My belief that is no matter the amount you drink, if it is affecting your life adversely in any way, it's an issue.
YMMV
Look, generally recognized government standards for anything are bullshit done by committee. And usually wrong. (See "food pyramid" - "oh, hey, all the stuff we've told you to eat for the last 40 years is what's made America obese and diabetic. Never mind. Resume eating what you were before we got involved.")
Nobody actually drinks a 5-oz glass of wine. Restaurants that pour a 9-10 oz glass are generally said to be giving a "generous pour", so an average glass is around 7 oz. or so, thus the 2-3 that I said. It's interesting to me that you jumped right on citing government standards and debating whether it was 2-3 glasses or 3-4.Maybe he does really have a problem - it's very hard to tell over the internet. But when one partner quits something, the other partner often feels judged for activities that were perfectly fine before. I've been there, done that, got the divorce certificate to go with it. (Oh, happy day!) Once I got out of that environment, it was great to be with dates who didn't see my normal behavior as a problem.
You've cited a lot of long-ago hurts you've been carrying around like they're very fresh in your memory. Maybe your husband is a real asshole. Or maybe he's just a normal thoughtless guy who has hurt you by being a normal thoughtless guy. When a wife carries a lot of bitterness and hurt around with her over a long period of time, a husband can tend to shut down emotionally as a defense mechanism, then a long downward spiral ensues. Plus, he's quite a bit older than you, plus low energy very possibly might be low T as you point out.

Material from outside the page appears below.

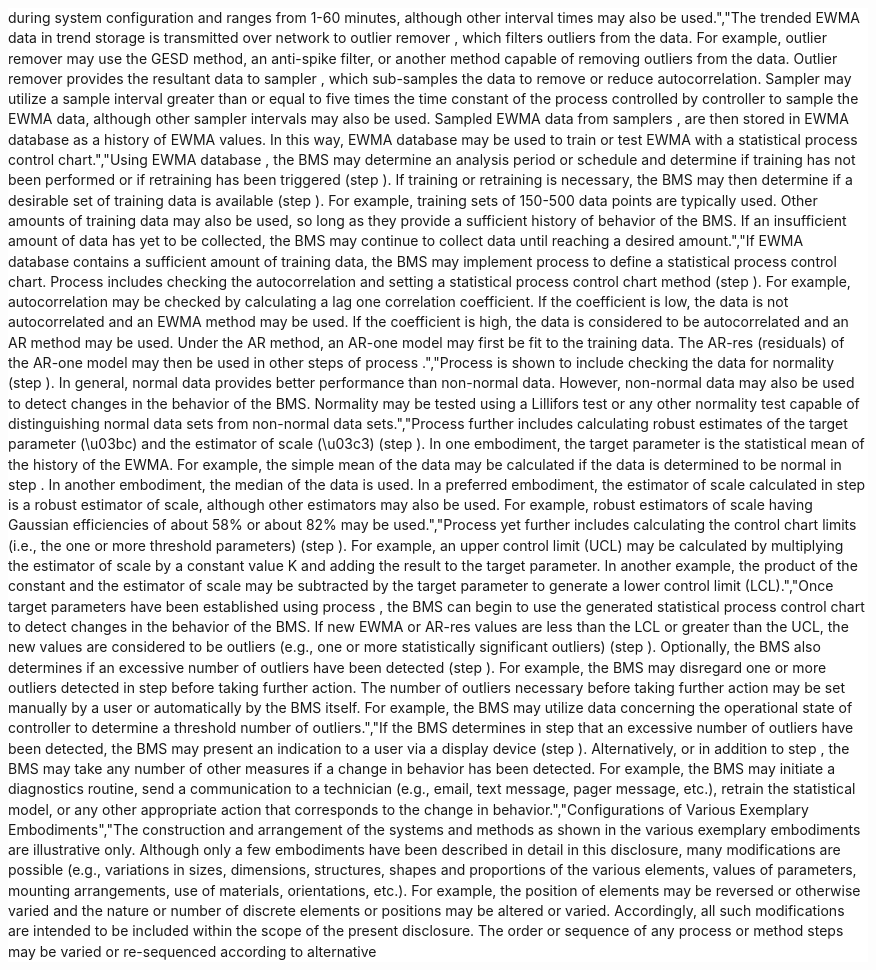during system configuration and ranges from 1-60 minutes, although other interval times may also be used.","The trended EWMA data in trend storage  is transmitted over network  to outlier remover , which filters outliers from the data. For example, outlier remover  may use the GESD method, an anti-spike filter, or another method capable of removing outliers from the data. Outlier remover  provides the resultant data to sampler , which sub-samples the data to remove or reduce autocorrelation. Sampler  may utilize a sample interval greater than or equal to five times the time constant of the process controlled by controller  to sample the EWMA data, although other sampler intervals may also be used. Sampled EWMA data from samplers ,  are then stored in EWMA database  as a history of EWMA values. In this way, EWMA database  may be used to train or test EWMA with a statistical process control chart.","Using EWMA database , the BMS may determine an analysis period or schedule and determine if training has not been performed or if retraining has been triggered (step ). If training or retraining is necessary, the BMS may then determine if a desirable set of training data is available (step ). For example, training sets of 150-500 data points are typically used. Other amounts of training data may also be used, so long as they provide a sufficient history of behavior of the BMS. If an insufficient amount of data has yet to be collected, the BMS may continue to collect data until reaching a desired amount.","If EWMA database  contains a sufficient amount of training data, the BMS may implement process  to define a statistical process control chart. Process  includes checking the autocorrelation and setting a statistical process control chart method (step ). For example, autocorrelation may be checked by calculating a lag one correlation coefficient. If the coefficient is low, the data is not autocorrelated and an EWMA method may be used. If the coefficient is high, the data is considered to be autocorrelated and an AR method may be used. Under the AR method, an AR-one model may first be fit to the training data. The AR-res (residuals) of the AR-one model may then be used in other steps of process .","Process  is shown to include checking the data for normality (step ). In general, normal data provides better performance than non-normal data. However, non-normal data may also be used to detect changes in the behavior of the BMS. Normality may be tested using a Lillifors test or any other normality test capable of distinguishing normal data sets from non-normal data sets.","Process  further includes calculating robust estimates of the target parameter (\u03bc) and the estimator of scale (\u03c3) (step ). In one embodiment, the target parameter is the statistical mean of the history of the EWMA. For example, the simple mean of the data may be calculated if the data is determined to be normal in step . In another embodiment, the median of the data is used. In a preferred embodiment, the estimator of scale calculated in step  is a robust estimator of scale, although other estimators may also be used. For example, robust estimators of scale having Gaussian efficiencies of about 58% or about 82% may be used.","Process  yet further includes calculating the control chart limits (i.e., the one or more threshold parameters) (step ). For example, an upper control limit (UCL) may be calculated by multiplying the estimator of scale by a constant value K and adding the result to the target parameter. In another example, the product of the constant and the estimator of scale may be subtracted by the target parameter to generate a lower control limit (LCL).","Once target parameters have been established using process , the BMS can begin to use the generated statistical process control chart to detect changes in the behavior of the BMS. If new EWMA or AR-res values are less than the LCL or greater than the UCL, the new values are considered to be outliers (e.g., one or more statistically significant outliers) (step ). Optionally, the BMS also determines if an excessive number of outliers have been detected (step ). For example, the BMS may disregard one or more outliers detected in step  before taking further action. The number of outliers necessary before taking further action may be set manually by a user or automatically by the BMS itself. For example, the BMS may utilize data concerning the operational state of controller  to determine a threshold number of outliers.","If the BMS determines in step  that an excessive number of outliers have been detected, the BMS may present an indication to a user via a display device (step ). Alternatively, or in addition to step , the BMS may take any number of other measures if a change in behavior has been detected. For example, the BMS may initiate a diagnostics routine, send a communication to a technician (e.g., email, text message, pager message, etc.), retrain the statistical model, or any other appropriate action that corresponds to the change in behavior.","Configurations of Various Exemplary Embodiments","The construction and arrangement of the systems and methods as shown in the various exemplary embodiments are illustrative only. Although only a few embodiments have been described in detail in this disclosure, many modifications are possible (e.g., variations in sizes, dimensions, structures, shapes and proportions of the various elements, values of parameters, mounting arrangements, use of materials, orientations, etc.). For example, the position of elements may be reversed or otherwise varied and the nature or number of discrete elements or positions may be altered or varied. Accordingly, all such modifications are intended to be included within the scope of the present disclosure. The order or sequence of any process or method steps may be varied or re-sequenced according to alternative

If he's shut down, what have you done to deal with your own hurts and move past them?
I agree with much of what you've said @PhilosophicEntrepren, (especially about the food pyramid - I'm a Gary Taubes and Peter Attia fan) and I'm owning that I've not been able to let go of hurts and resentments (though, they're not "fresh" in my mind, they've just been dredged up for the sake of triage).
I'm not here to change my husband, though he certainly falls into the normal thoughtless guy category. I still love the man, and always will.
I'm here to change me and hopefully help our relationship get back on course. If I've been the "problem" here, I want to fix things.